LESSON
Day 308: Training Optimizations - Making LLMs Train Faster & Better
The core idea: training optimizations are not a bag of random speed hacks. They are choices about where the real bottleneck lives in large-scale training: memory, communication, numerical stability, input pipeline throughput, or wasted work per useful token.
Today's "Aha!" Moment
The insight: A pretraining run can fail in several different ways while still looking "busy":
- GPUs are active, but waiting on input
- memory fits, but communication dominates
- throughput is high, but instability forces tiny learning rates
- loss decreases, but too much compute is being wasted on avoidable overhead
That is why training optimization is really bottleneck optimization.

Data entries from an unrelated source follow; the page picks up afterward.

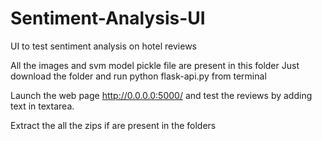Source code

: # Sentiment-Analysis-UI
UI to test sentiment analysis on hotel reviews

All the images and svm model pickle file are present in this folder
Just download the folder and run python flask-api.py from terminal

Launch the web page http://0.0.0.0:5000/ and test the reviews by adding text in textarea.

Extract the all the zips if are present in the folders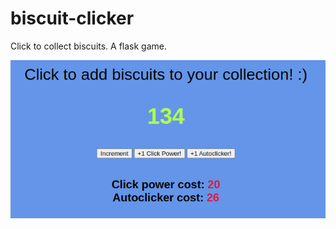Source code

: # biscuit-clicker
Click to collect biscuits. A flask game.

![biscuit_screenshot](/media/example.png)
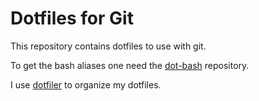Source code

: Dotfiles for Git
================

This repository contains dotfiles to use with git.

To get the bash aliases one need the [dot-bash](https://github.com/hachmeister/dot-git) repository.

I use [dotfiler](https://github.com/svetlyak40wt/dotfiler) to organize my dotfiles.
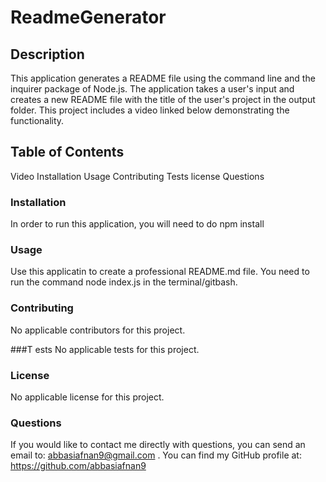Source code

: # ReadmeGenerator

## Description
This application generates a README file using the command line and the inquirer package of Node.js. The application takes a user's input and creates a new README file with the title of the user's project in the output folder. This project includes a video linked below demonstrating the functionality.

## Table of Contents
Video
Installation
Usage
Contributing
Tests
license
Questions



### Installation
In order to run this application, you will need to do npm install

### Usage
Use this applicatin to create a professional README.md file. You need to run the command node index.js in the terminal/gitbash.

### Contributing
No applicable contributors for this project.

###T ests
No applicable tests for this project.

### License
No applicable license for this project.

### Questions
If you would like to contact me directly with questions, you can send an email to: abbasiafnan9@gmail.com .
You can find my GitHub profile at: https://github.com/abbasiafnan9
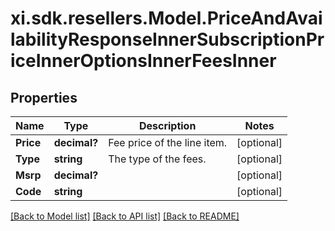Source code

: # xi.sdk.resellers.Model.PriceAndAvailabilityResponseInnerSubscriptionPriceInnerOptionsInnerFeesInner

## Properties

Name | Type | Description | Notes
------------ | ------------- | ------------- | -------------
**Price** | **decimal?** | Fee price of the line item. | [optional] 
**Type** | **string** | The type of the fees. | [optional] 
**Msrp** | **decimal?** |  | [optional] 
**Code** | **string** |  | [optional] 

[[Back to Model list]](../README.md#documentation-for-models) [[Back to API list]](../README.md#documentation-for-api-endpoints) [[Back to README]](../README.md)

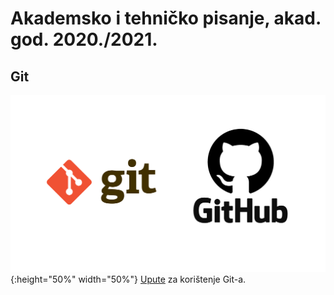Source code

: # Akademsko i tehničko pisanje, akad. god. 2020./2021.

## Git
![Git i GitHub](img/git_github.png){:height="50%" width="50%"}
[Upute](git.md) za korištenje Git-a. 
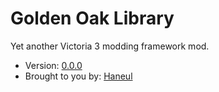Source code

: # Golden Oak Library

Yet another Victoria 3 modding framework mod.

- Version: [0.0.0](CHANGELOG.md)
- Brought to you by: [Haneul](https://github.com/HaneulCheong)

The right trick depends on what is actually limiting useful progress.
Why this matters: After 20/03.md, we now have the full from-scratch pretraining pipeline in view. The next step is making that pipeline efficient enough to be economically viable.
Concrete anchor: Mixed precision, gradient checkpointing, fused kernels, better data loaders, flash attention, and schedule tuning do not all solve the same problem. They attack different pieces of wasted time or wasted memory.
Keep this mental hook in view: Training optimization is the art of paying less compute for the same useful gradient signal.
Why This Matters
Once a team decides to pretrain from scratch, the challenge is no longer only:
- can we run this job?
It becomes:
- can we run it fast enough, stably enough, and cheaply enough to finish before the budget or patience runs out?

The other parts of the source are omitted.